Code Optimization Techniques

50 mins

Make compiled code faster without changing its meaning. Covers the full spectrum of optimizations from simple peephole window transformations to powerful global and loop-level improvements including code motion, strength reduction, and cache-oriented loop optimizations.

Learning Goals

Define code optimization and state the fundamental correctness constraint it must obey.
Apply peephole optimization to identify and eliminate redundant loads, stores, and jumps.
Identify loop-invariant computations and apply loop-invariant code motion.
Apply strength reduction to replace expensive operations (multiplication) with cheaper ones (addition) inside loops.
Explain induction variable elimination and its impact on loop performance.
Explain the memory hierarchy and how loop interchange and loop tiling improve cache performance.

The Goal of Code Optimization

Code optimization is the process of transforming a program so that it executes more efficiently (faster) or consumes fewer resources (less memory/power) without changing its semantic meaning.

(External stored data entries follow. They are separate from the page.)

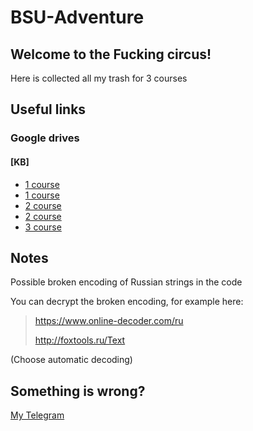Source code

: # BSU-Adventure

## Welcome to the Fucking circus!
Here is collected all my trash for 3 courses

## Useful links
### Google drives 

#### [KB]
- [1 course](https://drive.google.com/drive/folders/12zLH7I0jCuPHJ4icugnn8BuhVZSjVt2x?usp=sharing)
- [1 course](https://drive.google.com/drive/folders/0B63RZiVI0-Jlb0liS1lLZEFpdkk?resourcekey=0-yFgujwkFQqFjEFqMcXRrHQ&usp=sharing)
- [2 course](https://drive.google.com/drive/folders/1h27zFmiSBPVPd8qRZV8HZpKnLfgltWJ2?usp=sharing)
- [2 course](https://drive.google.com/drive/folders/12n2nGyUDuuAvVLrEbBGHeG5Ajl3WR4sQ?usp=sharing)
- [3 course](https://drive.google.com/drive/folders/1wG53XCKZFGAzvsV5AFlJROH9JlInzlUP?usp=sharing)

## Notes
Possible broken encoding of Russian strings in the code

You can decrypt the broken encoding, for example here:

>https://www.online-decoder.com/ru
>
>http://foxtools.ru/Text
>
(Choose automatic decoding)

## Something is wrong?
[My Telegram](https://t.me/Dy_Lord)
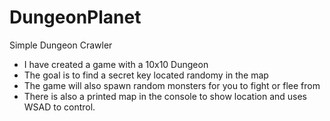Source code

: # DungeonPlanet
Simple Dungeon Crawler
- I have created a game with a 10x10 Dungeon
- The goal is to find a secret key located randomy in the map
- The game will also spawn random monsters for you to fight or flee from
- There is also a printed map in the console to show location and uses WSAD to control.
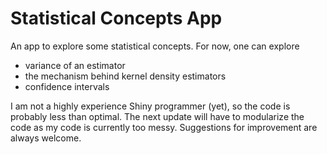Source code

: # Statistical Concepts App

An app to explore some statistical concepts. 
For now, one can explore

- variance of an estimator 
- the mechanism behind kernel density estimators
- confidence intervals

I am not a highly experience Shiny programmer (yet), so the code is probably less than optimal.
The next update will have to modularize the code as my code is currently too messy.
Suggestions for improvement are always welcome.
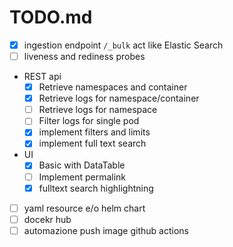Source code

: # TODO.md

- [x] ingestion endpoint `/_bulk` act like Elastic Search
- [ ] liveness and rediness probes
- REST api
  - [x] Retrieve namespaces and container
  - [x] Retrieve logs for namespace/container
  - [ ] Retrieve logs for namespace
  - [ ] Filter logs for single pod
  - [x] implement filters and limits
  - [x] implement full text search
- UI
  - [x] Basic with DataTable
  - [ ] Implement permalink
  - [x] fulltext search highlightning

- [ ] yaml resource e/o helm chart
- [ ] docekr hub
- [ ] automazione push image github actions
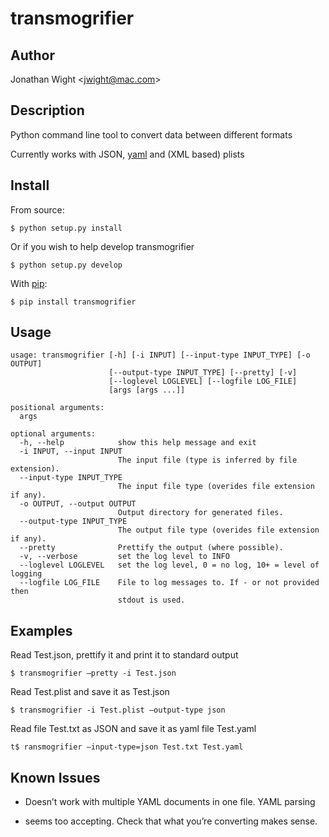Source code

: # transmogrifier

## Author

Jonathan Wight <[jwight@mac.com][]\>

## Description

Python command line tool to convert data between different formats

Currently works with JSON, [yaml][] and (XML based) plists

## Install

From source:

	$ python setup.py install

Or if you wish to help develop transmogrifier

	$ python setup.py develop

With [pip][]:

    $ pip install transmogrifier

## Usage

    usage: transmogrifier [-h] [-i INPUT] [--input-type INPUT_TYPE] [-o OUTPUT]
                          [--output-type INPUT_TYPE] [--pretty] [-v]
                          [--loglevel LOGLEVEL] [--logfile LOG_FILE]
                          [args [args ...]]

    positional arguments:
      args

    optional arguments:
      -h, --help            show this help message and exit
      -i INPUT, --input INPUT
                            The input file (type is inferred by file extension).
      --input-type INPUT_TYPE
                            The input file type (overides file extension if any).
      -o OUTPUT, --output OUTPUT
                            Output directory for generated files.
      --output-type INPUT_TYPE
                            The output file type (overides file extension if any).
      --pretty              Prettify the output (where possible).
      -v, --verbose         set the log level to INFO
      --loglevel LOGLEVEL   set the log level, 0 = no log, 10+ = level of logging
      --logfile LOG_FILE    File to log messages to. If - or not provided then
                            stdout is used.

## Examples

Read Test.json, prettify it and print it to standard output

	$ transmogrifier —pretty -i Test.json

Read Test.plist and save it as Test.json

	$ transmogrifier -i Test.plist —output-type json

Read file Test.txt as JSON and save it as yaml file Test.yaml

	t$ ransmogrifier —input-type=json Test.txt Test.yaml

## Known Issues

* Doesn’t work with multiple YAML documents in one file. YAML parsing
* seems too accepting. Check that what you’re converting makes sense.

  [jwight@mac.com]: mailto:jwight@mac.com
  [yaml]: http://pyyaml.org/wiki/PyYAMLDocumentation
  [pip]: http://pypi.python.org/pypi/pip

The Three Fundamental Constraints:

Correctness: The optimized code must produce the exact same output as the original for all inputs.
Efficiency: On average, the transformation must improve the program's performance.
Feasibility: The optimization itself must not take so long that it makes the compilation process impractical.

Levels of Optimization

Optimizations are typically categorized by the scope of code they analyze:

Level	Scope	Example
Local	Within a single Basic Block.	Algebraic simplification, constant folding.
Global	Across multiple basic blocks (the CFG).	Global dead code elimination, constant propagation.
Loop	Within loops (where programs spend 90% of time).	Code motion, strength reduction, loop tiling.
Peephole	A tiny "sliding window" of 2-3 instructions.	Redundant load/store elimination.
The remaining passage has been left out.